◆サプライチェーン・セキュリティ対策
  米国関税局の新たなセキュリティスキーム(C-TPATとCSIについて)
トップページサプライチェーン・セキュリティ対策ニュース関連>EUの税関近代化ワーキングペーパー、WCOのドラフト、米国のACE

EUの税関近代化ワーキングペーパー、WCOのドラフト、米国のACE
2003/06/02

(1)EUの税関近代化についてのワーキングペーパー(White&Caseレポート:原文にご関心のある組合員企業の方は事務局(下記)までご連絡下さい)
注目すべき基本点は下記4点であろうと思われます。

1.電子申告
2006年1月までにシングルウィンドウシステムを稼動させる

2.事前申告
外国港での貨物積込前の事前申告という米国の現行規則で行なっている事前申告ではなく、輸入品については到着前24~48時間申告となっています。

3.オーソライズド・トレーダー
オーソライズド・トレーダーには簡素な手続を適用する

4.政府機関間での情報の共有
(1)関連機関間及び第三国政府機関との情報の共有
昨年9月に当組合から米国24時間ルールのプロポーズドルールについてのコメントを提出したときの要望として、①外国港での積込み前の申告とするのではなく、米国到着前の然るべき時間枠での事前申告に変更する、②この変更が認められない場合でもC-TPAT参加者には24時間ルールを免除する、という点を挙げました。EUのワーキング・ペーパーの内容と当組合の提案は、基本線でよく似ている部分があると思われます。(添付ファイル:EU.pdf(32KB))

(2)WCOシンポジウム資料
今年4月2日に横浜でWCOのシンポジウムが開催されました。シンポジウムのテーマは「Security and Facilitation of the International Trade Supply Chain」で、セキュリティと効率性の両立がテーマでした。小職も出席しましたのでそのときの議事メモ及び「Customs Co-operation Council High Level Guidelines for Co-operative Aggrangements Between Members and Private Industry to Increase Supply Chain Security and Facilitate the Flow of International Trade」ドラフト(案)の日本語要約も併せてご報告します。同シンポジウムでも、電子的手段を用いた(事前)申告、オーソライズド・トレーダー、政府間での情報共有等についての案が示されています。(添付ファイル:WCO.pdf(35KB))

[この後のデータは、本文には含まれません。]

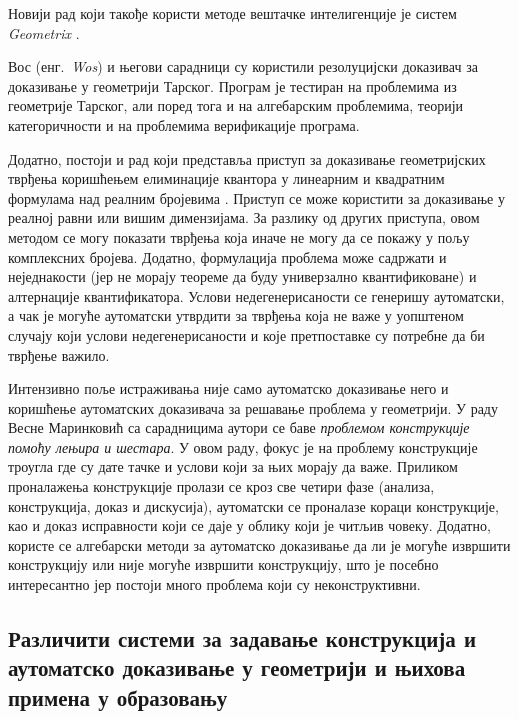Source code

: Новији рад који такође користи методе вештачке интелигенције је систем
\emph{Geometrix} \cite{gressier2013}.

Вос (енг.~\emph{Wos}) и његови сарадници \cite{mccharen2000problems}
су користили резолуцијски доказивач за доказивање у геометрији
Тарског. Програм је тестиран на проблемима из геометрије Тарског, али
поред тога и на алгебарским проблемима, теорији категоричности и на
проблемима верификације програма.

Додатно, постоји и рад који представља приступ за доказивање
геометријских тврђења коришћењем елиминације квантора у линеарним и
квадратним формулама над реалним бројевима
\cite{dolzmann1998new}. Приступ се може користити за доказивање у
реалној равни или вишим димензијама. За разлику од других приступа,
овом методом се могу показати тврђења која иначе не могу да се покажу
у пољу комплексних бројева. Додатно, формулација проблема може
садржати и неједнакости (јер не морају теореме да буду универзално
квантификоване) и алтернације квантификатора. Услови недегенерисаности 
се генеришу аутоматски, а чак је могуће аутоматски утврдити за тврђења 
која не важе у уопштеном случају који услови недегенерисаности и које
претпоставке су потребне да би тврђење важило.

Интензивно поље истраживања није само аутоматско доказивање него и
коришћење аутоматских доказивача за решавање проблема у геометрији. У
раду Весне Маринковић са сарадницима \cite{marinkovic2014computer}
аутори се баве \emph{проблемом конструкције помоћу лењира и
  шестара}. У овом раду, фокус је на проблему конструкције троугла где
су дате тачке и услови који за њих морају да важе. Приликом
проналажења конструкције пролази се кроз све четири фазе (анализа,
конструкција, доказ и дискусија), аутоматски се проналазе кораци
конструкције, као и доказ исправности који се даје у облику који је
читљив човеку. Додатно, користе се алгебарски методи за аутоматско
доказивање да ли је могуће извршити конструкцију или није могуће
извршити конструкцију, што је посебно интересантно јер постоји много
проблема који су неконструктивни.


\subsection{Различити системи за задавање конструкција и аутоматско доказивање у геометрији и њихова примена у образовању}

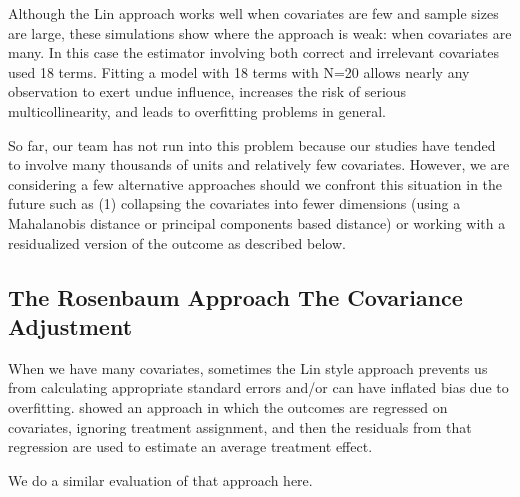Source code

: \documentclass[
  12pt,
]{book}
\theoremstyle{definition}
\theoremstyle{definition}
\theoremstyle{definition}
\theoremstyle{remark}
\begin{document}
Although the Lin approach works well when covariates are few and sample
sizes are large, these simulations show where the approach is weak: when
covariates are many. In this case the estimator involving both correct
and irrelevant covariates used 18 terms. Fitting a model with 18 terms
with N=20 allows nearly any observation to exert undue influence,
increases the risk of serious multicollinearity, and leads to
overfitting problems in general.

So far, our team has not run into this problem because our studies have
tended to involve many thousands of units and relatively few covariates.
However, we are considering a few alternative approaches should we
confront this situation in the future such as (1) collapsing the
covariates into fewer dimensions (using a Mahalanobis distance or
principal components based distance) or working with a residualized
version of the outcome as described below.

\hypertarget{the-rosenbaum-approach-the-covariance-adjustment}{%
\subsection{The Rosenbaum Approach The Covariance
Adjustment}\label{the-rosenbaum-approach-the-covariance-adjustment}}

When we have many covariates, sometimes the Lin style approach prevents
us from calculating appropriate standard errors and/or can have inflated
bias due to overfitting. \citet{rosenbaum:2002a} showed an approach in
which the outcomes are regressed on covariates, ignoring treatment
assignment, and then the residuals from that regression are used to
estimate an average treatment effect.

We do a similar evaluation of that approach here.
\end{document}
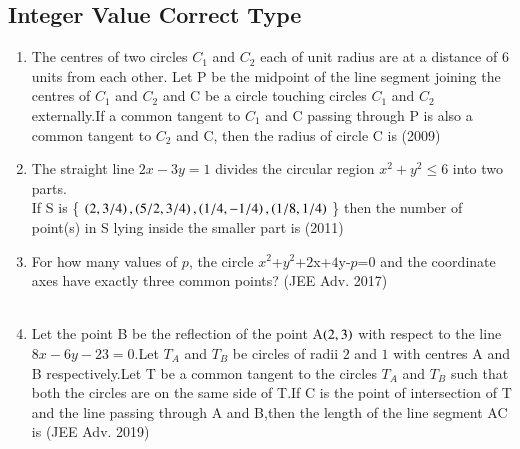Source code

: \documentclass[journal,12pt,twocolumn]{IEEEtran}
\theoremstyle{remark}
\begin{document}
\subsection{Integer Value Correct Type}
\begin{enumerate}
\item The centres of two circles $C_1$ and $C_2$ each of unit radius are at a distance of $6$ units from each other. Let P be the midpoint of the line segment joining the centres of $C_1$ and $C_2$ and C be a circle touching circles $C_1$ and $C_2$ externally.If a common tangent to $C_1$ and C passing through P is also a common tangent to $C_2$ and C, then the radius of circle C is \hfill{(2009)}\\
\item The straight line $2x-3y=1$ divides the circular region $x^2+y^2\leq6$ into two parts.\\
If  S  is \{ $\left(2,3/4\right),\left(5/2,3/4\right),\left(1/4,-1/4\right),\left(1/8,1/4\right)$ \}  then the  number of point(s) in S lying inside the smaller part is \hfill{(2011)}\\
\item For how many values of $p$, the circle $x^2$+$y^2$+$2$x+$4$y-$p$=$0$ and the coordinate axes have exactly three common points? \hfill{(JEE Adv. 2017)}\\
\\
\item Let the point B be the reflection of the point A$\left(2,3\right)$ with respect to the line $8x-6y-23=0$.Let $T_A$ and $T_B$ be circles of radii $2$ and $1$ with centres A and B respectively.Let T be a common tangent to the circles $T_A$ and $T_B$ such that both the circles are on the same side of T.If C is the point of intersection of T and the line passing through A and B,then the length of the line segment AC is \hfill{(JEE Adv. 2019)}
\end{enumerate}
\end{document}
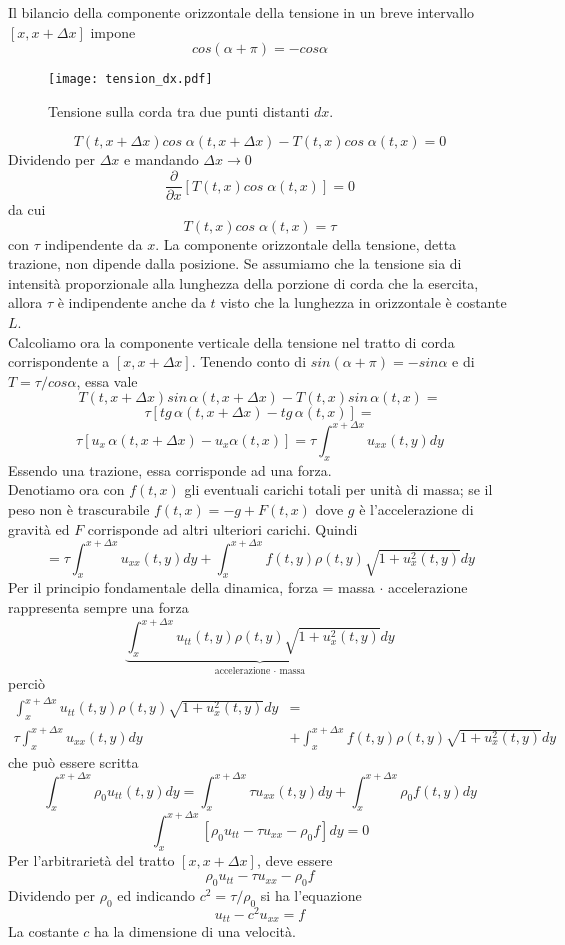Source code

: Il bilancio della componente orizzontale della tensione in un breve intervallo
$[x,x+\Delta x]$ impone
\[
	cos(\alpha + \pi)= - cos \alpha
\]
\begin{figure}[H]
	\centering
	\texttt{[image: tension\_dx.pdf]}
	\caption{Tensione sulla corda tra due punti distanti $dx$.}
	\label{tension_dx}
\end{figure}
\[
	T(t, x + \Delta x) cos \; \alpha(t, x + \Delta x)-
	T(t,x)cos \; \alpha(t,x)=0
\]
Dividendo per $\Delta x$ e mandando $\Delta x \to 0$
\[
	\frac{\partial}{\partial x}[T(t,x) cos \; \alpha(t,x)]=0
\]
da cui
\[
	T(t,x) cos \; \alpha(t,x)= \tau
\]
con $\tau$ indipendente da $x$.
La componente orizzontale della tensione, detta trazione, non dipende dalla
posizione. Se assumiamo che la tensione sia di intensit\`a proporzionale
alla lunghezza della porzione di corda che la esercita, allora $\tau$ \`e
indipendente anche da $t$ visto che la lunghezza in orizzontale \`e costante
$L$.\\
Calcoliamo ora la componente verticale della tensione nel tratto di corda
corrispondente a $[x, x+ \Delta x]$. Tenendo conto di $sin(\alpha + \pi)= - sin
\alpha$ e di $T= \tau/cos\alpha$, essa vale
\[
	T(t,x+\Delta x)sin \, \alpha(t, x+ \Delta x) - T(t,x)sin \, \alpha
(t,x)=
\]
\[
	\tau[tg \, \alpha (t, x + \Delta x)- tg  \, \alpha(t,x)]=
\]
\[
	\tau[u_x \, \alpha (t, x + \Delta x)- u_x \alpha(t,x)]=
	\tau \int_x^{x+\Delta x} u_{xx}(t,y) dy
\]
Essendo una trazione, essa corrisponde ad una forza.\\
Denotiamo ora con $f(t,x)$ gli eventuali carichi totali per unit\`a di massa; se
il
peso non \`e trascurabile $f(t,x)= -g + F(t,x)$ dove $g$ \`e l'accelerazione
di gravit\`a ed $F$ corrisponde ad altri ulteriori carichi. Quindi
\[
	=\tau \int_x^{x+\Delta x} u_{xx}(t,y) dy +
	\int_x^{x+\Delta x} f(t,y) \rho (t,y) \sqrt{1+ u_x^2(t,y)} dy
\]
Per il principio fondamentale della dinamica, forza = massa $\cdot$
accelerazione rappresenta sempre una forza
\[
	\underbrace{\int_x^{x+\Delta x} u_{tt}(t,y) \rho (t,y) \sqrt{1+
u_x^2(t,y)} dy}_{
	\text{accelerazione $\cdot$ massa}}
\]
perci\`o
\begin{align*}
	\int_x^{x+\Delta x} u_{tt}(t,y) \rho (t,y) \sqrt{1+ u_x^2(t,y)} dy&= \\
	\tau \int_x^{x+\Delta x} u_{xx}(t,y) dy &+
	\int_x^{x+\Delta x} f(t,y) \rho (t,y) \sqrt{1+ u_x^2(t,y)} dy
\end{align*}
che pu\`o essere scritta
\[
	\int_x^{x+\Delta x}\rho_0 u_{tt}(t,y)  dy=
	\int_x^{x+\Delta x} \tau u_{xx}(t,y) dy +
	\int_x^{x+\Delta x} \rho_0 f(t,y)  dy
\]
\[
	\int_x^{x+\Delta x} \left[
	\rho_0 u_{tt} - \tau u_{xx}-  \rho_0 f
	\right]dy= 0
\]
Per l'arbitrariet\`a del tratto $[x, x+ \Delta x]$, deve essere
\[
	\rho_0 u_{tt} - \tau u_{xx}-  \rho_0 f
\]
Dividendo per $\rho_0$ ed indicando $c^2=\tau / \rho_0$ si ha l'equazione
\[
	u_{tt} - c^2 u_{xx} = f
\]
La costante $c$ ha la dimensione di una velocit\`a.

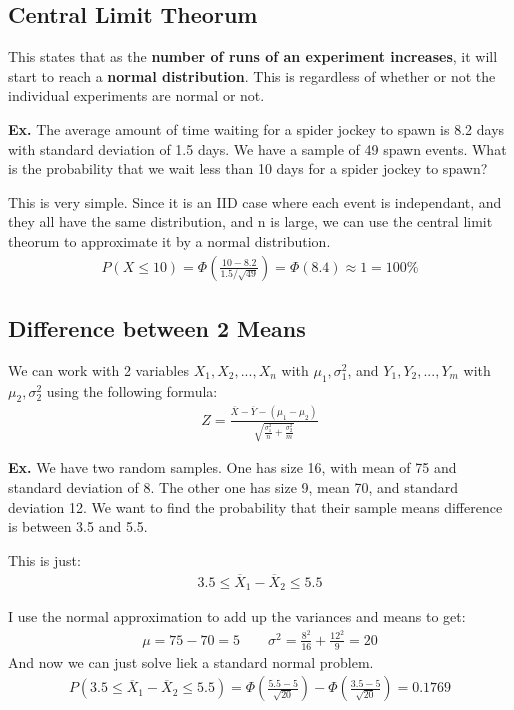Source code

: \documentclass[12pt,letterpaper]{article} \usepackage{amsmath} \usepackage{graphicx} \usepackage[margin=1in]{geometry} \usepackage{longtable}  \usepackage{amssymb}
\begin{document}
	
	
	\subsection{Central Limit Theorum}
	This states that as the \textbf{number of runs of an experiment increases}, it will start to reach a \textbf{normal distribution}. This is regardless of whether or not the individual experiments are normal or not.
	
	\begin{mdframed}
		\textbf{Ex.} The average amount of time waiting for a spider jockey to spawn is 8.2 days with standard deviation of 1.5 days. We have a sample of 49 spawn events. What is the probability that we wait less than 10 days for a spider jockey to spawn?
		
		This is very simple. Since it is an IID case where each event is independant, and they all have the same distribution, and n is large, we can use the central limit theorum to approximate it by a normal distribution. 
		\begin{align*}
			P(X \le 10) = \Phi \left(\frac{10-8.2}{1.5/\sqrt {49}}\right) = \Phi(8.4) \approx 1 = 100\%
		\end{align*}
	\end{mdframed} 
	
	\subsection{Difference between 2 Means}
	We can work with 2 variables $X_1, X_2, ..., X_n$ with $\mu_1, \sigma^2_1$, and $Y_1, Y_2, ..., Y_m$ with $\mu_2, \sigma_2^2$ using the following formula:
	\begin{align*}
		Z = \frac{\overline X - \overline Y - (\mu_1 - \mu_2)}{\sqrt{\frac{\sigma_1^2}{n}+\frac{\sigma^2_2}{m}}}
	\end{align*}

	\begin{mdframed}
		\textbf{Ex.} We have two random samples. One has size 16, with mean of 75 and standard deviation of 8. The other one has size 9, mean 70, and standard deviation 12. We want to find the probability that their sample means difference is between 3.5 and 5.5.
		
		This is just:
		\begin{align*}
			3.5\le \overline X_1 - \overline X_2 \le 5.5
		\end{align*}
	
		I use the normal approximation to add up the variances and means to get:
		\begin{align*}
			\mu = 75-70 = 5 \qquad \sigma^2 = \frac{8^2}{16} + \frac{12^2}{9} = 20
		\end{align*}
		And now we can just solve liek a standard normal problem. 
		\begin{align*}
			P(3.5\le \overline X_1 - \overline X_2 \le 5.5) = \Phi\left(\frac{5.5-5}{\sqrt {20}}\right) - \Phi\left(\frac{3.5-5}{\sqrt {20}}\right) =0.1769
		\end{align*}
	\end{mdframed}
\end{document}
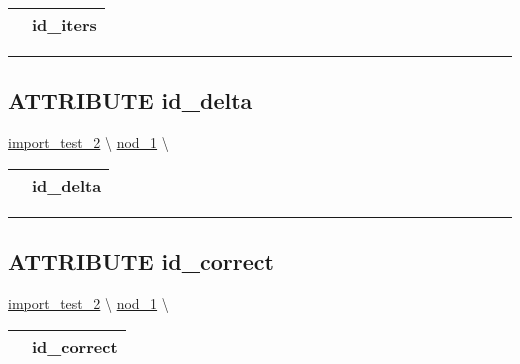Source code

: {\renewcommand{\arraystretch}{1.5}
\begin{tabularx}{\textwidth}{|>{\raggedright\arraybackslash}l|X|}
\hline
\hspace{0pt}\mytexttt{\color{red} } & \textbf{id\_iters} \\
\hline
\end{tabularx}
}

\par


\rule{\linewidth}{0.5pt}
\subsection*{\textsf{\colorbox{headtoc}{\color{white} ATTRIBUTE}
id\_delta}}

\hypertarget{ecldoc:constants.id_delta}{}
\hspace{0pt} \hyperlink{ecldoc:import_test_2}{import_test_2} \textbackslash 
\hspace{0pt} \hyperlink{ecldoc:Constants}{nod_1} \textbackslash 

{\renewcommand{\arraystretch}{1.5}
\begin{tabularx}{\textwidth}{|>{\raggedright\arraybackslash}l|X|}
\hline
\hspace{0pt}\mytexttt{\color{red} } & \textbf{id\_delta} \\
\hline
\end{tabularx}
}

\par


\rule{\linewidth}{0.5pt}
\subsection*{\textsf{\colorbox{headtoc}{\color{white} ATTRIBUTE}
id\_correct}}

\hypertarget{ecldoc:constants.id_correct}{}
\hspace{0pt} \hyperlink{ecldoc:import_test_2}{import_test_2} \textbackslash 
\hspace{0pt} \hyperlink{ecldoc:Constants}{nod_1} \textbackslash 

{\renewcommand{\arraystretch}{1.5}
\begin{tabularx}{\textwidth}{|>{\raggedright\arraybackslash}l|X|}
\hline
\hspace{0pt}\mytexttt{\color{red} } & \textbf{id\_correct} \\
\hline
\end{tabularx}
}

\par


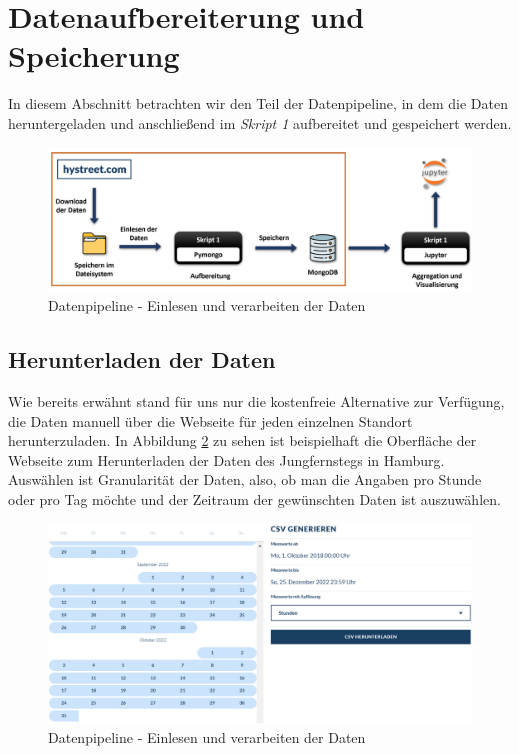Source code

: \section{Datenaufbereiterung und Speicherung}
In diesem Abschnitt betrachten wir den Teil der Datenpipeline, in dem die Daten heruntergeladen und anschließend im \emph{Skript 1} aufbereitet und gespeichert werden.

\begin{figure}[h!]
    \vspace{0.7cm}
    \centering
    \includegraphics[width=0.8\linewidth]{images/datenpipelineT1.png}
    \caption{Datenpipeline - Einlesen und verarbeiten der Daten}
    \label{fig:datenpipelineT1}
\end{figure}

\subsection{Herunterladen der Daten}
Wie bereits erwähnt stand für uns nur die kostenfreie Alternative zur Verfügung, die Daten manuell über die Webseite für jeden einzelnen Standort herunterzuladen. In Abbildung \ref{fig:hystreet-download} zu sehen ist beispielhaft die Oberfläche der Webseite zum Herunterladen der Daten des Jungfernstegs in Hamburg. Auswählen ist Granularität der Daten, also, ob man die Angaben pro Stunde oder pro Tag möchte und der Zeitraum der gewünschten Daten ist auszuwählen.

\begin{figure}[h!]
    \vspace{0.4cm}
    \centering
    \includegraphics[width=0.9\linewidth]{images/hystreet-datendownload.png}
    \caption{Datenpipeline - Einlesen und verarbeiten der Daten}
    \label{fig:hystreet-download}
    \vspace{0.1cm}
\end{figure}

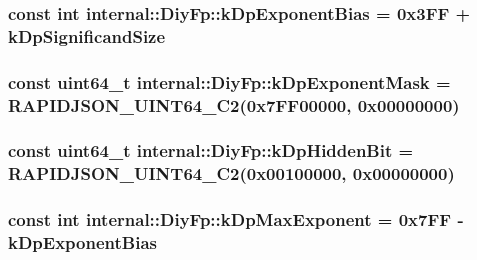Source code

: \subsubsection[{\texorpdfstring{k\+Dp\+Exponent\+Bias}{kDpExponentBias}}]{\setlength{\rightskip}{0pt plus 5cm}const int internal\+::\+Diy\+Fp\+::k\+Dp\+Exponent\+Bias = 0x3\+F\+F + k\+Dp\+Significand\+Size\hspace{0.3cm}{\ttfamily [static]}}\hypertarget{structinternal_1_1DiyFp_a38b6f864ae0859d43fa96c3ff27959be}{}\label{structinternal_1_1DiyFp_a38b6f864ae0859d43fa96c3ff27959be}
\subsubsection[{\texorpdfstring{k\+Dp\+Exponent\+Mask}{kDpExponentMask}}]{\setlength{\rightskip}{0pt plus 5cm}const {\bf uint64\+\_\+t} internal\+::\+Diy\+Fp\+::k\+Dp\+Exponent\+Mask = {\bf R\+A\+P\+I\+D\+J\+S\+O\+N\+\_\+\+U\+I\+N\+T64\+\_\+\+C2}(0x7\+F\+F00000, 0x00000000)\hspace{0.3cm}{\ttfamily [static]}}\hypertarget{structinternal_1_1DiyFp_aaacbf068c44275f4451db750938bd1d3}{}\label{structinternal_1_1DiyFp_aaacbf068c44275f4451db750938bd1d3}
\subsubsection[{\texorpdfstring{k\+Dp\+Hidden\+Bit}{kDpHiddenBit}}]{\setlength{\rightskip}{0pt plus 5cm}const {\bf uint64\+\_\+t} internal\+::\+Diy\+Fp\+::k\+Dp\+Hidden\+Bit = {\bf R\+A\+P\+I\+D\+J\+S\+O\+N\+\_\+\+U\+I\+N\+T64\+\_\+\+C2}(0x00100000, 0x00000000)\hspace{0.3cm}{\ttfamily [static]}}\hypertarget{structinternal_1_1DiyFp_a43ea451ce20095b1ff53cccf132ca15f}{}\label{structinternal_1_1DiyFp_a43ea451ce20095b1ff53cccf132ca15f}
\subsubsection[{\texorpdfstring{k\+Dp\+Max\+Exponent}{kDpMaxExponent}}]{\setlength{\rightskip}{0pt plus 5cm}const int internal\+::\+Diy\+Fp\+::k\+Dp\+Max\+Exponent = 0x7\+F\+F -\/ k\+Dp\+Exponent\+Bias\hspace{0.3cm}{\ttfamily [static]}}\hypertarget{structinternal_1_1DiyFp_a80535a5594dae96fc482757a54162c7d}{}\label{structinternal_1_1DiyFp_a80535a5594dae96fc482757a54162c7d}
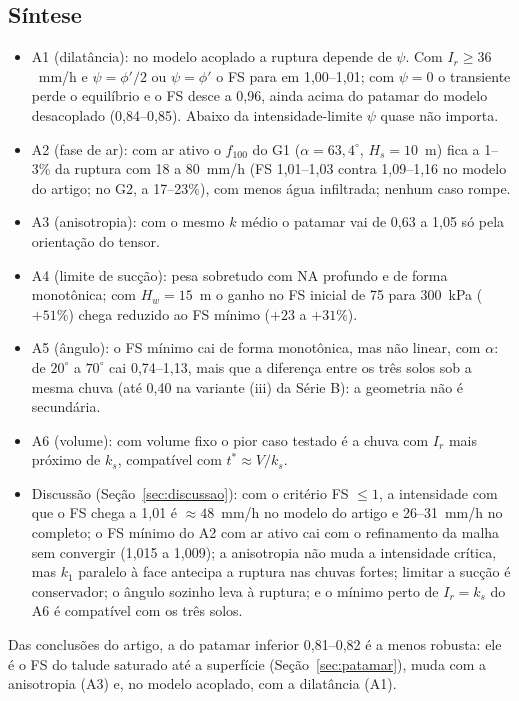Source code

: \subsection{S\'intese}

\begin{itemize}
\item A1 (dilat\^ancia): no modelo acoplado a ruptura depende de $\psi$. Com $I_r\ge36$~mm/h e $\psi=\phi'/2$ ou
$\psi=\phi'$ o FS para em 1,00--1,01; com $\psi=0$ o transiente perde o equil\'ibrio e o FS desce a 0,96, ainda acima
do patamar do modelo desacoplado (0,84--0,85). Abaixo da intensidade-limite $\psi$ quase n\~ao importa.
\item A2 (fase de ar): com ar ativo o $f_{100}$ do G1 ($\alpha=63{,}4^\circ$, $H_s=10$~m) fica a 1--3\% da ruptura com
18 a 80~mm/h (FS 1,01--1,03 contra 1,09--1,16 no modelo do artigo; no G2, a 17--23\%), com menos \'agua infiltrada;
nenhum caso rompe.
\item A3 (anisotropia): com o mesmo $k$ m\'edio o patamar vai de 0,63 a 1,05 s\'o pela orienta\c{c}\~ao do tensor.
\item A4 (limite de suc\c{c}\~ao): pesa sobretudo com NA profundo e de forma monot\^onica; com $H_w=15$~m o ganho no FS
inicial de 75 para 300~kPa ($+51\%$) chega reduzido ao FS m\'inimo ($+23$ a $+31\%$).
\item A5 (\^angulo): o FS m\'inimo cai de forma monot\^onica, mas n\~ao linear, com $\alpha$: de $20^\circ$ a $70^\circ$
cai 0,74--1,13, mais que a diferen\c{c}a entre os tr\^es solos sob a mesma chuva (at\'e 0,40 na variante (iii) da
S\'erie B): a geometria n\~ao \'e secund\'aria.
\item A6 (volume): com volume fixo o pior caso testado \'e a chuva com $I_r$ mais pr\'oximo de $k_s$, compat\'ivel com
$t^*\approx V/k_s$.
\item Discuss\~ao (Se\c{c}\~ao~\ref{sec:discussao}): com o crit\'erio FS $\le1$, a intensidade com que o FS chega a
1,01 \'e $\approx48$~mm/h no modelo do artigo e 26--31~mm/h no completo; o FS m\'inimo do A2 com ar ativo cai com o
refinamento da malha sem convergir (1,015 a 1,009); a anisotropia n\~ao muda a intensidade cr\'itica, mas $k_1$ paralelo
\`a face antecipa a ruptura nas chuvas fortes; limitar a suc\c{c}\~ao \'e conservador; o \^angulo sozinho leva \`a ruptura;
e o m\'inimo perto de $I_r=k_s$ do A6 \'e compat\'ivel com os tr\^es solos.
\end{itemize}
Das conclus\~oes do artigo, a do patamar inferior 0,81--0,82 \'e a menos robusta: ele \'e o FS do talude saturado at\'e
a superf\'icie (Se\c{c}\~ao~\ref{sec:patamar}), muda com a anisotropia (A3) e, no modelo acoplado, com a dilat\^ancia
(A1).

以上、EUの資料、WCOの資料いずれも案であり、ただちにMandatoryな規則になるというものではないことにご注意下さい。しかしながら、テロ事件を契機とした、セキュリティと貿易円滑化の両立についての議論の方向指し示すものであると思われます。

(3)米国ACE
他方米国では、1993年税関近代化法にもとづいた新たな申告システムACE(Automated Commercial Environment)の構築を進めているところです。これは100を越える政府機関が情報を共有し、通常の通関業務に留まらず、オリジンから最終荷受人までの間のサプライチェーンを全てカバーして物流に係わる情報を高度に管理し、輸出管理、テロ対策をはじめとしてアンチダンピング/相殺関税、知的所有権、マネーロンダリング対策等広範な領域を取り扱うことができるシステムです。アカウントマネージメントという手法で貿易企業を管理し、また従来の、申告書のEDI化を超えた情報の授受をも視野にいれた壮大なスケールのシステムです。(添付ファイル:ACE.pdf(235KB))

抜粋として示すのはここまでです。